**Information supplied:**
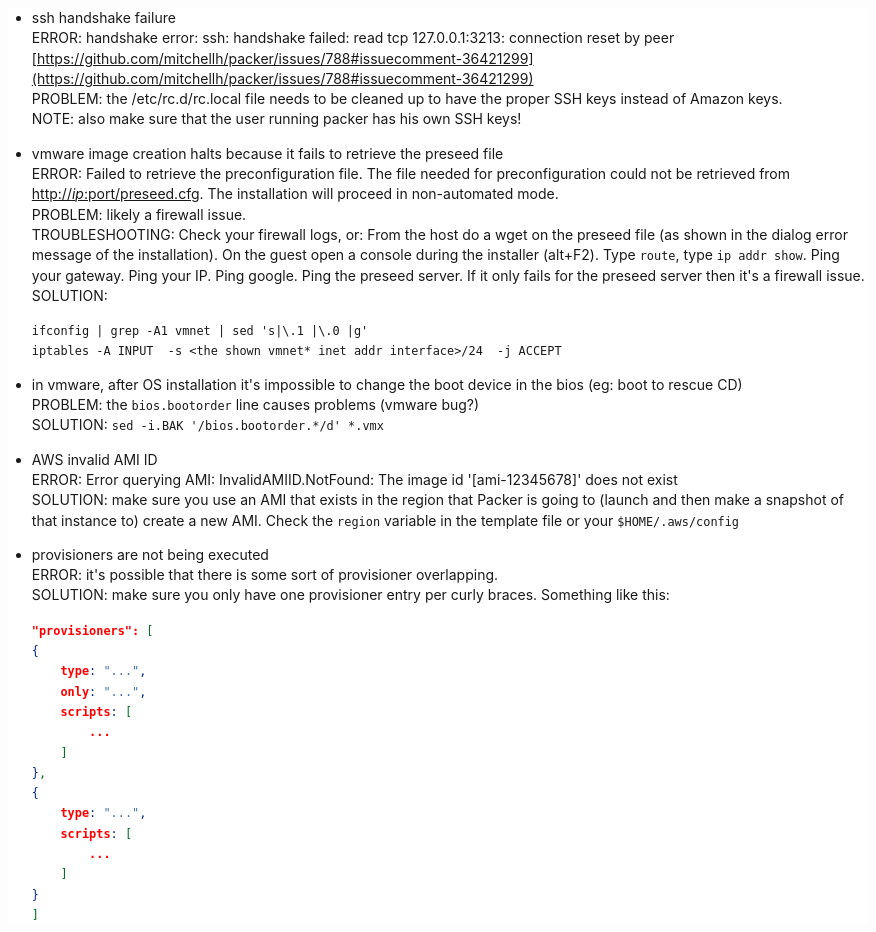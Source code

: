 -   ssh handshake failure  
    ERROR: handshake error: ssh: handshake failed: read tcp
    127.0.0.1:3213: connection reset by peer  
    [https://github.com/mitchellh/packer/issues/788#issuecomment-36421299](https://github.com/mitchellh/packer/issues/788#issuecomment-36421299)  
    PROBLEM: the /etc/rc.d/rc.local file needs to be cleaned up to have
    the proper SSH keys instead of Amazon keys.  
    NOTE: also make sure that the user running packer has his own SSH
    keys!

-   vmware image creation halts because it fails to retrieve the preseed
    file  
    ERROR: Failed to retrieve the preconfiguration file. The file needed
    for preconfiguration could not be retrieved from
    [http://$ip:$port/preseed.cfg](http://$ip:$port/preseed.cfg). The
    installation will proceed in non-automated mode.  
    PROBLEM: likely a firewall issue.  
    TROUBLESHOOTING: Check your firewall logs, or: From the host do a
    wget on the preseed file (as shown in the dialog error message of
    the installation). On the guest open a console during the
    installer (alt+F2). Type `route`, type `ip addr show`. Ping
    your gateway. Ping your IP. Ping google. Ping the preseed server. If
    it only fails for the preseed server then it's a firewall issue.  
    SOLUTION:

        ifconfig | grep -A1 vmnet | sed 's|\.1 |\.0 |g'
        iptables -A INPUT  -s <the shown vmnet* inet addr interface>/24  -j ACCEPT

-   in vmware, after OS installation it's impossible to change the boot
    device in the bios (eg: boot to rescue CD)  
    PROBLEM: the `bios.bootorder` line causes problems (vmware bug?)  
    SOLUTION: `sed -i.BAK '/bios.bootorder.*/d' *.vmx`

-   AWS invalid AMI ID  
    ERROR: Error querying AMI: InvalidAMIID.NotFound: The image id
    '\[ami-12345678\]' does not exist  
    SOLUTION: make sure you use an AMI that exists in the region that
    Packer is going to (launch and then make a snapshot of that
    instance to) create a new AMI. Check the `region` variable in the
    template file or your `$HOME/.aws/config`

-   provisioners are not being executed  
    ERROR: it's possible that there is some sort of provisioner
    overlapping.  
    SOLUTION: make sure you only have one provisioner entry per
    curly braces. Something like this:

    ``` json
    "provisioners": [
    {
        type: "...",
        only: "...",
        scripts: [
            ...
        ]
    },
    {
        type: "...",
        scripts: [
            ...
        ]
    }
    ]
    ```


[^1]: Note that this image conversion process has nothing to do with
[^2]: *(minor pet peeve alert!)* The JSON choice is unfortunate. If YAML
[^3]: In the Vagrant post-processor there is the variable
[^4]: `build_name` is actually a template global function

**What you need to do:** With the line that contains "overlapping." as the starting point, output each line exactly through the end of the listing above.

**Task output:**
    overlapping.  
    SOLUTION: make sure you only have one provisioner entry per
    curly braces. Something like this:

    ``` json
    "provisioners": [
    {
        type: "...",
        only: "...",
        scripts: [
            ...
        ]
    },
    {
        type: "...",
        scripts: [
            ...
        ]
    }
    ]
    ```


[^1]: Note that this image conversion process has nothing to do with
[^2]: *(minor pet peeve alert!)* The JSON choice is unfortunate. If YAML
[^3]: In the Vagrant post-processor there is the variable
[^4]: `build_name` is actually a template global function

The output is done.